Włamał się do auta, bo urodziło mu się dziecko…

2584

Nawet 10 lat więzienia grozi 29-letniemu mieszkańcowi Lubina, podejrzanemu o kradzież z włamaniem do samochodu. Jego łupem miały paść elektronarzędzia warte ponad 33 tys. zł. Sprawcę udało się zatrzymać, ale skradzionych przedmiotów nie odzyskano, bo szybko zostały sprzedane. Jak tłumaczył mężczyzna, pieniądze były mu potrzebne na wyprawkę dla nowo narodzonego dziecka.

Lubińscy kryminalni pracowali nad sprawą kradzieży z włamaniem do osobowego renaulta.

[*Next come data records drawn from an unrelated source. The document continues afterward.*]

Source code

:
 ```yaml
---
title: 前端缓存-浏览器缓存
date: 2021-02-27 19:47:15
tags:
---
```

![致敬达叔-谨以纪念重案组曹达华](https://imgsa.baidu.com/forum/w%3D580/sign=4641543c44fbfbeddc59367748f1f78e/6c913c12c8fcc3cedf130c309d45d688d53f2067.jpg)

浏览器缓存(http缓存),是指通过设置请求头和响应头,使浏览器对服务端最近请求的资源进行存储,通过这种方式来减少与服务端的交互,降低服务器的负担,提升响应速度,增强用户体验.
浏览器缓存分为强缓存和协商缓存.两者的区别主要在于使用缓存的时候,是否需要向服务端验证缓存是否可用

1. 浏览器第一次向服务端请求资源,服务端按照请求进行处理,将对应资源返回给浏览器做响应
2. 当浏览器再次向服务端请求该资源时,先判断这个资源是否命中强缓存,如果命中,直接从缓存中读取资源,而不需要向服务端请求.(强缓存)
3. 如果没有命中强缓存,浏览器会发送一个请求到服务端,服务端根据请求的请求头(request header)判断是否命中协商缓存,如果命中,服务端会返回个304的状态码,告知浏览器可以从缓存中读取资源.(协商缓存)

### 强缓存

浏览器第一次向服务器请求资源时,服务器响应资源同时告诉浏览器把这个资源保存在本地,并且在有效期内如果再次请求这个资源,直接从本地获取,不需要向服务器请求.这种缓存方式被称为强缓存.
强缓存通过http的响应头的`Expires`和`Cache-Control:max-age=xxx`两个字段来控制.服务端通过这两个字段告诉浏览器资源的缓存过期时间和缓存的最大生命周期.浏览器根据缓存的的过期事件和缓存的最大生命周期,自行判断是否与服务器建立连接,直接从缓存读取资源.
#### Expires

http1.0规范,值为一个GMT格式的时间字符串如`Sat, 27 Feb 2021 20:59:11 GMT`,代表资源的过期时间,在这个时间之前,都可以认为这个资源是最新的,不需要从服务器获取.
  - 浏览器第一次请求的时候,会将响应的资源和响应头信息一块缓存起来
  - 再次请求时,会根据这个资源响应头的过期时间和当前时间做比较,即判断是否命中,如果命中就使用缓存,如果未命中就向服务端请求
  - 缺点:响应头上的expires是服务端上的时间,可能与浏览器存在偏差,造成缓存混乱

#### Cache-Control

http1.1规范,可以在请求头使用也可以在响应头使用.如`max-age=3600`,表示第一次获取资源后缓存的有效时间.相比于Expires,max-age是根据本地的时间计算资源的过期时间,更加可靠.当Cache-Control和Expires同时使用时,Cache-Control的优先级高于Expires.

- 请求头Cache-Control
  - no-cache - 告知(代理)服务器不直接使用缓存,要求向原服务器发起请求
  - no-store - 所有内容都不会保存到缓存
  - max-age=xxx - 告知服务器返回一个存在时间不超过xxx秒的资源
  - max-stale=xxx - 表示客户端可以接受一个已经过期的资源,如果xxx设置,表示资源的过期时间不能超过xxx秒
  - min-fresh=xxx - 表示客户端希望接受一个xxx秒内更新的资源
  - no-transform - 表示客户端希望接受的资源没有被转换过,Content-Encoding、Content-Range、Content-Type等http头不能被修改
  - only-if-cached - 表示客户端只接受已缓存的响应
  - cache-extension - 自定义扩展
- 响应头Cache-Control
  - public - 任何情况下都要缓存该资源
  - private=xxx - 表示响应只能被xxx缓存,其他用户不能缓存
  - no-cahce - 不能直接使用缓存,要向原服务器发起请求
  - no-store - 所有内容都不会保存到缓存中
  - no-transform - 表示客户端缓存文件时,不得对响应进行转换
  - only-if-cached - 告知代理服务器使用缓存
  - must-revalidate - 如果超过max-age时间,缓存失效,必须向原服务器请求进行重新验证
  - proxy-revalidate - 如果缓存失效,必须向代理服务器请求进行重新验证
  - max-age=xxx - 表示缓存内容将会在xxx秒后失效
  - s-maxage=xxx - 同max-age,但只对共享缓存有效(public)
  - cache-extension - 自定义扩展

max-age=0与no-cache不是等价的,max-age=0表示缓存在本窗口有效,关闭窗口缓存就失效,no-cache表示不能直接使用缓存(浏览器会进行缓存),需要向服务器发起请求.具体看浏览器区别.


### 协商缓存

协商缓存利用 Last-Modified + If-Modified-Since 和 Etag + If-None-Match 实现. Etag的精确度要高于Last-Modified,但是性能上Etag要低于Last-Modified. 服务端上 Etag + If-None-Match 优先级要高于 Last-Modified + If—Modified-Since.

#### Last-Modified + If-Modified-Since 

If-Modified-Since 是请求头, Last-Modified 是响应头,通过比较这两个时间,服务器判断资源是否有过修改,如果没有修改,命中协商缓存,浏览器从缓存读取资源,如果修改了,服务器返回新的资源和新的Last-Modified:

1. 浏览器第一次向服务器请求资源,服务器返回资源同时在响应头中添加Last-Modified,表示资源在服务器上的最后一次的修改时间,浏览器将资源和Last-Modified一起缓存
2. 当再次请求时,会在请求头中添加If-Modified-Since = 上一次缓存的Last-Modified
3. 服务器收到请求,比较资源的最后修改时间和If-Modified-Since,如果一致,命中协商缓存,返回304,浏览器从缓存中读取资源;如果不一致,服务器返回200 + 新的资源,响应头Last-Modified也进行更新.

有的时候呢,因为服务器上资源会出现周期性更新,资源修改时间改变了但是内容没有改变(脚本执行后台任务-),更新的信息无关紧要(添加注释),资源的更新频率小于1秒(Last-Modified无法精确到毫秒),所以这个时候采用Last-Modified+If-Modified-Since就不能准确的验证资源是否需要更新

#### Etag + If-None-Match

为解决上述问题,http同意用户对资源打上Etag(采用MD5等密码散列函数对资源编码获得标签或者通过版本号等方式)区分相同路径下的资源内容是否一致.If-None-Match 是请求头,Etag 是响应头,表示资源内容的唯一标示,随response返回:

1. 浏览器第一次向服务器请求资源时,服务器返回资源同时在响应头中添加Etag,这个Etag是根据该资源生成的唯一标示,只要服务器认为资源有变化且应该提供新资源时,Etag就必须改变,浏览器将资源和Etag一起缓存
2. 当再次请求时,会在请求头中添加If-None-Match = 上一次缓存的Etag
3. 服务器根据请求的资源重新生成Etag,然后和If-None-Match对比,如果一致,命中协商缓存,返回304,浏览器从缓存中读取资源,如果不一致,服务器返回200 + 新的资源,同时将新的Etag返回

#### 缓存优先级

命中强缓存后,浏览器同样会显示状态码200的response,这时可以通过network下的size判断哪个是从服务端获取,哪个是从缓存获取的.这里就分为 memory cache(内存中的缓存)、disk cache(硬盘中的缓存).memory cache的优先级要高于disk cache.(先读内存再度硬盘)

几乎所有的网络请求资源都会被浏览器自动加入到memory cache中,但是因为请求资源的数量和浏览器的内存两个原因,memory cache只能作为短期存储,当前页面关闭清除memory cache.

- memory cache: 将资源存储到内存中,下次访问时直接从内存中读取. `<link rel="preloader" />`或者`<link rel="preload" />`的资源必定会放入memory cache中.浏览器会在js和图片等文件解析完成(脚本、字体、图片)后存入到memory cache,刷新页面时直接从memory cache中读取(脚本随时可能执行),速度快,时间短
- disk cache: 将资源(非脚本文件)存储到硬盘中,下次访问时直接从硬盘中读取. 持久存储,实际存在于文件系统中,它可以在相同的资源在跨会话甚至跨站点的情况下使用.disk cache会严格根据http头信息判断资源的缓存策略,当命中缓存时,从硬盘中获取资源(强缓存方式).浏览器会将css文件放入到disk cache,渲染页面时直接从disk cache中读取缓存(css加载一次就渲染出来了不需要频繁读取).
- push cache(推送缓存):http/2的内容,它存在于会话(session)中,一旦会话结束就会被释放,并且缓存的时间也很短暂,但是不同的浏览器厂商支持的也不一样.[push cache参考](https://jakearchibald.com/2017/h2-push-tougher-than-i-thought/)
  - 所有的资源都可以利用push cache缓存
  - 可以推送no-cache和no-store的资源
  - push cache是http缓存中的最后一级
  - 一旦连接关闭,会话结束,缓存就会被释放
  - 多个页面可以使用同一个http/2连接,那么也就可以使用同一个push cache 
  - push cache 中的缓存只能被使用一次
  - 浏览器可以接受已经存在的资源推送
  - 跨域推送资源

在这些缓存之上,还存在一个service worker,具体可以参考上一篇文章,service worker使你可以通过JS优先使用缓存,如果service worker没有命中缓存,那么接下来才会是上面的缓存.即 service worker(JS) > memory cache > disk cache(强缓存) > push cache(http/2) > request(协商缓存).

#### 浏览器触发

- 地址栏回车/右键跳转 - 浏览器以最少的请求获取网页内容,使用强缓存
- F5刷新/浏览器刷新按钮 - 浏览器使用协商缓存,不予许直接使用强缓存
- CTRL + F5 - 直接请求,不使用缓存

– Jak ustalili funkcjonariusze, sprawca za pomocą młotka wybił szybę w tylnych drzwiach pojazdu, a następnie ukradł znajdującą się w środku piłę do betonu i inne elektronarzędzia. Wartość strat właściciel wycenił na kwotę 33,5 tys. zł – relacjonuje aspirant sztabowy Sylwia Serafin, oficer prasowy Komendy Powiatowej Policji w Lubinie.

Dwa dni po zdarzeniu stróżom prawa ustalili podejrzanego o ten czyn mężczyznę, którym okazał się dobrze im znany 29-letni mieszkaniec Lubina. Mężczyzna  usłyszał już zarzuty i przyznał się do winy.

– Oświadczył policjantom, że skradzione elektronarzędzia szybko sprzedał przypadkowo napotkanemu mężczyźnie, gdyż potrzebował gotówkę na wyprawkę dla swojego nowo narodzonego dziecka – dodaje rzeczniczka.

Teraz los 29-latka leży w rękach sądu. Za kradzież z włamaniem grozi kara pozbawienia wolności do 10 lat.